Una actitud loable     
 
 ABC.    09/05/1974.  Página: 30. Páginas: 1. Párrafos: 12. 

UNA ACTITUD LOABLE

Con evidente pesimismo, quizá explicable en su momento, se diagnosticó, en

artículo bien trazado y memorable por las glosas y referencias escritas a su

hilo, que el Gobierno Arias se habia desgastado en semanas lo que otros

Gobiernos se deterioran en años, al servicio de su debida función de poder.

Daba pie a esta estimación una actitud gubernamental ambigua o poco bien

definida, en principio, luego negociadora y más concreta, frente a una homilía,

tampoco clara y publicada con notoria inoportunidad.

En pasados días, aun recientes, han coincidido declaraciones políticas sea cual

fuere la validez de su contenido cuya publicación colocaba al Gobierno en

situación difícil, si el enjuiciamiento que se hizo de las mismas y de sus

presuntas autorizaciones o sus previos refrendos, en comentarios de todo género,

era cierto.

Se esperaba, por lo tanto, una reacción gubernamental que podría tener muy

diversas consecuencias, a tenor de cada particular criterio. Y no se pensaba, en

cambio, seguramente, por falta de costumbre, que el Gobierno, de acuerdo con la

línea de apertura informativa anunciada, asimilase, en silencio, sin

comentarios, con absoluto respeto a las discrepancias opinativas o a las

interpretaciones personalistas, las declaraciones a que nos referimos.

No la tempestad, pues nunca la hubo, sino las predicciones de temporal político

y la marea viva de los comentarios se van aplacando. Lógicamente, no podía ser

de otra manera.

No se consideran asunto de Consejo tales declaraciones, ni como conjunto ni por

´ titularidades concretas, y se respeta la legítima libertad de expresión de las

voces sociales; muy calificadas, por cierto, en este caso. Por otra parte, con

buena lógica, se han respetado igualmente las réplicas a las afirmaciones que

originaron la sorpresa, la expectación y el revuelo.

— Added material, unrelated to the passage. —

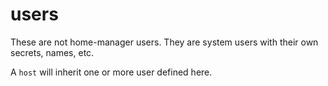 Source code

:# users

These are not home-manager users. They are system users with their own secrets, names, etc.

A `host` will inherit one or more user defined here.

La actitud del Gobierno, en esta ocasión, no puede merecer otra cosa que no sea

elogio pleno, sin salvedad alguna, sin reservas. Es una actitud congruente con

su programa, seria, digna y verdaderamente enmarcada en el campo de juego de un

entendimiento político democrático de las posturas diversas y de las tendencias

y opiniones distintas o incluso discrepantes.

Al modo usual de hacerse y vivirse la política en el país, tanto desde el

Gobierno como desde las tribunas o emplazamientos de influencia social, le hacen

falta grandes dosis de ponderada serenidad, de apertura cierta y de capacidad de

asimilación sin réplica oficial avasalladora, contundente o represiva.

Porque aquí, en el conflicto terreno de las críticas y las divergencias, de las

discrepancias y los desacuerdos, continuamos muy alejados de los patrones

europeos, lo mismo para manifestarlos que para recibir, con tranquilo talante,

su impacto. Y otro tanto se puede escribir de las adhesiones incondicionales, de

los acatamientos ciegos y los partidismos absolutos, en los que siempre se

trasluce más pasión que razonada conformidad o libre acuerdo.

El acierto o el error que puedan subrayarse en las declaraciones y subsiguientes

comentarios, no interesan a la meditación que motiva éste. Todos, bien cabe

admitirlo, han jugado bien y correctamente su carta.

Pero el Gobierno la ha jugado, además, con clara ejempluridad; con civismo desde

el poder; con limpia tolerancia. Y queda, sin duda, fortalecido.

Ocasión tentadora para expresar, desde estas columnas, el deseo de ver instalado

y consolidado en nuestras costumbres políticas un uso de las opiniones públicas,

incluso polémicas, atemperado a una serena exposición de las ideas y respetado

por el poder político, si se mantiene, aun en casos de crítica o de

discrepancia, en el ámbito de las libertades reconocidas.